Results: Sixty-six patients were enrolled with a median age of 13 years [IQR 11-14], and the most common sex was female (42/66, 63.6%). Most patients had idiopathic scoliosis (33/66, 50%). The most common causes of IONM loss were screw placement (27/66, 40.9%) followed by rod correction (19/66, 28.8%). All patients had either complete bilateral (39/66, 59.0%), partial bilateral (10/66, 15.2%) or unilateral (17/66, 25.8%) MEP loss leading to termination of the case. Overall, when patients were returned to the operating room two weeks postoperatively, nearly 75% (40/55) had monitorable IONM signals. Univariate analysis demonstrated that bilateral SSEP loss (p = 0.019), bilateral SSEP and MEP loss (p = 0.022) and delayed clinical neurologic recovery (p = 0.008) were significantly associated with having unmonitorable IONM signals at repeat surgery. Multivariate regression analysis demonstrated that delayed clinical neurologic recovery (> 72 hours) was significantly associated with unmonitorable IONM signals when returned to the operating room (p=0.006). All patients ultimately made a full neurologic recovery.

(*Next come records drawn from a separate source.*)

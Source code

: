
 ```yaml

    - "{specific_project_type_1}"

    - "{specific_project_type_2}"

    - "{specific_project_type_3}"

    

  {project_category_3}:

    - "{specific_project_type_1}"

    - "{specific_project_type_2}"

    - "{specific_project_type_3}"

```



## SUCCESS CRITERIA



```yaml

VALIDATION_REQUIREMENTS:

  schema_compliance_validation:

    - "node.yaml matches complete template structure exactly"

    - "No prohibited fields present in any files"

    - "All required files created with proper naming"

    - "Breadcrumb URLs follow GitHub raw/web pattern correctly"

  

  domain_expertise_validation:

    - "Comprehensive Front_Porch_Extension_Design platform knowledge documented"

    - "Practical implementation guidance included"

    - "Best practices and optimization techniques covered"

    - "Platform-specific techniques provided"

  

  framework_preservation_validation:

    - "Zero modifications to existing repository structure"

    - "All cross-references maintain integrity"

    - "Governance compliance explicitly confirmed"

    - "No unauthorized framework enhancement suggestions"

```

Conclusions: In children whose spinal deformity surgery was aborted due to intraoperative IONM loss, there was a strong correlation between combined intraoperative SSEP/MEP loss, the magnitude of IONM loss, the timing of clinical recovery, and the time of electrophysiological IONM recovery. The highest likelihood of having a prolonged postoperative neurological deficit and undetectable IONM signals upon return to the OR occurs with bilateral complete loss of SSEPs and MEPs.

Keywords: Motor Evoked Potentials; Pediatric Spinal Deformity, Intraoperative Neuromonitoring; Recovery; Signal Loss; Somatosensory Evoked Potentials.